Filipino lawyer and jurist

Geraldine C. Fiel-Macaraig (born March 25, 1963) is a Filipino jurist and incumbent Associate Justice of the Court of Appeals of the Philippines. She was appointed by President Benigno Aquino III on November 6, 2015.

== Education ==
Fiel-Macaraig obtained her Bachelor of Science in Business Administration in 1983 and her Bachelor of Laws degrees from the University of the Philippines Diliman in 1987.

== Career ==
In November 1987, she began her career in government service as Legislative Staff Officer VI at the Reference and Research Bureau of the House of Representatives. In 1989, she transferred to the Office of the Solicitor General (OSG), where she served for twelve years handling cases for the government, its agencies, and instrumentalities before trial courts, the Court of Appeals, and the Supreme Court. She also served as president of the OSG Ladies’ Circle from 1994 to 1995.

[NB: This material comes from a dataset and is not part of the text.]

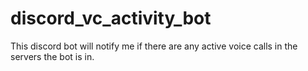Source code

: # discord_vc_activity_bot
This discord bot will notify me if there are any active voice calls in the servers the bot is in.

In August 2001, she was appointed presiding judge of the Regional Trial Court, Branch 192, Marikina City. In December 2009, her sala was designated as one of the two Family Courts in Marikina City. She also served as Executive Judge of her station for two terms (2007–2011), and again in March 2014 until her appointment to the Court of Appeals.

== Judicial work and training ==
Aside from her judicial duties, Justice Fiel-Macaraig has been a trainer in various Competency Enhancement Training (CET) Seminar-Workshops for judges and court personnel, including CET on cases involving children, CET on Trafficking in Persons, and Gender Sensitivity Training, all under the auspices of the Philippine Judicial Academy (PHILJA).

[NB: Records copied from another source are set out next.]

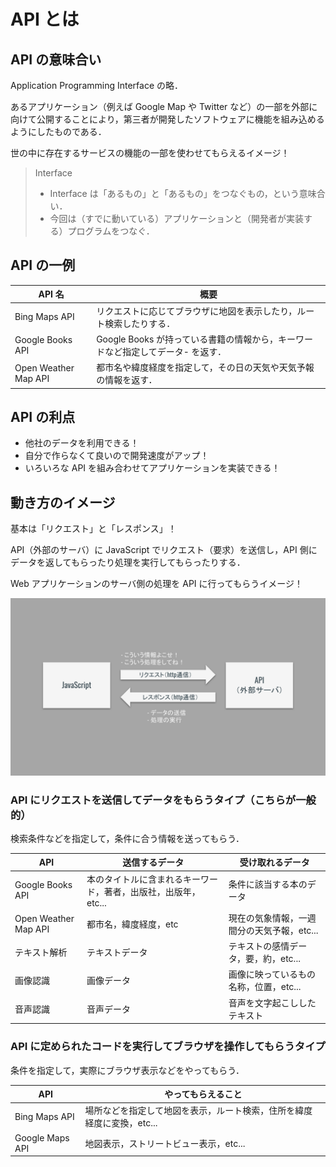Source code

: # API とは

## API の意味合い

Application Programming Interface の略．

あるアプリケーション（例えば Google Map や Twitter など）の一部を外部に向けて公開することにより，第三者が開発したソフトウェアに機能を組み込めるようにしたものである．

世の中に存在するサービスの機能の一部を使わせてもらえるイメージ！

> Interface
>
> - Interface は「あるもの」と「あるもの」をつなぐもの，という意味合い．
> - 今回は（すでに動いている）アプリケーションと（開発者が実装する）プログラムをつなぐ．

## API の一例

| API 名               | 概要                                                                            |
| -------------------- | ------------------------------------------------------------------------------- |
| Bing Maps API        | リクエストに応じてブラウザに地図を表示したり，ルート検索したりする．            |
| Google Books API     | Google Books が持っている書籍の情報から，キーワードなど指定してデータ- を返す． |
| Open Weather Map API | 都市名や緯度経度を指定して，その日の天気や天気予報の情報を返す．                |

## API の利点

- 他社のデータを利用できる！
- 自分で作らなくて良いので開発速度がアップ！
- いろいろな API を組み合わせてアプリケーションを実装できる！

## 動き方のイメージ

基本は「リクエスト」と「レスポンス」！

API（外部のサーバ）に JavaScript でリクエスト（要求）を送信し，API 側にデータを返してもらったり処理を実行してもらったりする．

Web アプリケーションのサーバ側の処理を API に行ってもらうイメージ！

![APIの動き方](./img/js_api_about_api.svg)

### API にリクエストを送信してデータをもらうタイプ（こちらが一般的）

検索条件などを指定して，条件に合う情報を送ってもらう．

| API                  | 送信するデータ                                                 | 受け取れるデータ                           |
| -------------------- | -------------------------------------------------------------- | ------------------------------------------ |
| Google Books API     | 本のタイトルに含まれるキーワード，著者，出版社，出版年，etc... | 条件に該当する本のデータ                   |
| Open Weather Map API | 都市名，緯度経度，etc                                          | 現在の気象情報，一週間分の天気予報，etc... |
| テキスト解析         | テキストデータ                                                 | テキストの感情データ，要，約，etc...       |
| 画像認識             | 画像データ                                                     | 画像に映っているもの名称，位置，etc...     |
| 音声認識             | 音声データ                                                     | 音声を文字起こししたテキスト               |

### API に定められたコードを実行してブラウザを操作してもらうタイプ

条件を指定して，実際にブラウザ表示などをやってもらう．

| API             | やってもらえること                                                     |
| --------------- | ---------------------------------------------------------------------- |
| Bing Maps API   | 場所などを指定して地図を表示，ルート検索，住所を緯度経度に変換，etc... |
| Google Maps API | 地図表示，ストリートビュー表示，etc...                                 |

She is also a member of the Technical Working Group of the Supreme Court Committee on Family Courts. She previously served on the Subcommittee of the Society for Judicial Excellence in the Search for Outstanding Clerks of Court in 2013 and 2015.

== Awards ==
In recognition of her service, the Society for Judicial Excellence awarded her the Chief Justice Jose Abad Santos Award as Outstanding Regional Trial Court Judge in the Philippines in 2012.